While a handful of P.S. 321 families skipped the tests, the school mostly waited until after the exams to protest. And in contrast to parent-led rallies against testing before the exams, the protest there today was spearheaded by teachers, who said seeing the English tests administered over the last three days left them sure that the tests would not provide a useful measure of students’ skills.

“The kind of things they’re testing would not correlate with somebody’s ability to read and understand what we want kids to be able to do,” said Liz Phillips, the school’s principal. “Day three, which was all short response and essays, was horrible. … It was the third day that pushed everybody over the edge.”

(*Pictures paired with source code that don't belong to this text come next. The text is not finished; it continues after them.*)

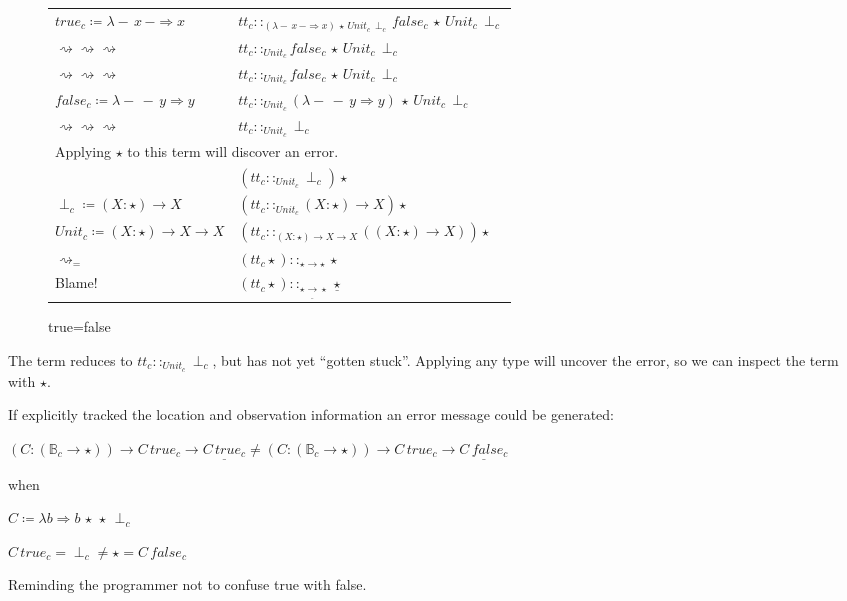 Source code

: \begin{sidewaysfigure}
\begin{tabular}{ll}
$true_{c}\coloneqq\lambda-\,x\,-\Rightarrow x$ & $tt_{c}::_{\left(\lambda-\,x\,-\Rightarrow x\right)\,\star\,Unit_{c}\,\perp_{c}}false_{c}\,\star\,Unit_{c}\,\perp_{c}$\tabularnewline

$\rightsquigarrow\rightsquigarrow\rightsquigarrow$ & $tt_{c}::_{Unit_{c}}false_{c}\,\star\,Unit_{c}\,\perp_{c}$\tabularnewline

$\rightsquigarrow\rightsquigarrow\rightsquigarrow$ & $tt_{c}::_{Unit_{c}}false_{c}\,\star\,Unit_{c}\,\perp_{c}$\tabularnewline

$false_{c}\coloneqq\lambda-\,-\,y\Rightarrow y$ & $tt_{c}::_{Unit_{c}}\left(\lambda-\,-\,y \Rightarrow y\right)\,\star\,Unit_{c}\,\perp_{c}$\tabularnewline

$\rightsquigarrow\rightsquigarrow\rightsquigarrow$ & $tt_{c}::_{Unit_{c}}\perp_{c}$\tabularnewline

\multicolumn{2}{l}{Applying $\star$ to this term will discover an error.}\tabularnewline

& $\left(tt_{c}::_{Unit_{c}}\perp_{c}\right)\star$\tabularnewline
$\perp_{c}\coloneqq\left(X:\star\right)\rightarrow X$ & $\left( tt_{c}::_{Unit_{c}}\left(X:\star\right)\rightarrow X\right)  \star$\tabularnewline

$Unit_{c}\coloneqq\left(X:\star\right)\rightarrow X\rightarrow X$ & $\left( tt_{c}::_{\left(X:\star\right)\rightarrow X\rightarrow X}\left(\left(X:\star\right)\rightarrow X\right)\right)  \star$\tabularnewline

$\rightsquigarrow_{=}$ & $\left(tt_{c}\star\right)::_{\star\rightarrow\star}\star$\tabularnewline
Blame! & $\left(tt_{c}\star\right)::_{\star\underline{\rightarrow}\star}\underline{\star}$\tabularnewline

\end{tabular}
\caption{true=false}
\label{fig:cast-ex-tf}
\end{sidewaysfigure}
 

The term reduces to $tt_{c}::_{Unit_{c}}\perp_{c}$, but has not yet ``gotten stuck''.
Applying any type will uncover the error, so we can inspect the term with $\star$.

If  explicitly tracked the location and observation information an error message could be generated:
 
$\left(C:\left(\mathbb{B}_{c}\rightarrow\star\right)\right)\rightarrow C\,true_{c}\rightarrow\underline{C\,true_{c}}
\neq
\left(C:\left(\mathbb{B}_{c}\rightarrow\star\right)\right) \rightarrow C\,true_{c}\rightarrow\underline{C\,false_{c}}$
 
when
 
$C\coloneqq\lambda b \Rightarrow b\,\star\,\star\,\perp_c$
 
$C\, true_c = \perp_c \neq \star = C\, false_c$
 
Reminding the programmer not to confuse true with false.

At P.S. 321’s urging, teachers at P.S. 29 in nearby Carroll Gardens — where Chancellor Carmen Fariña launched her teaching career — organized a protest outside their school this morning that drew a few dozen families. The teachers also distributed a letter that they had drafted before the test describing the negative influence of testing on the school.

Leah Brunski, one of three dozen teachers who signed on to the letter, said the teachers had struggled with when to publish the letter but decided to wait until after the English tests were over. “Now it’s not so much about opting out,” she said. “It’s a bigger conversation.”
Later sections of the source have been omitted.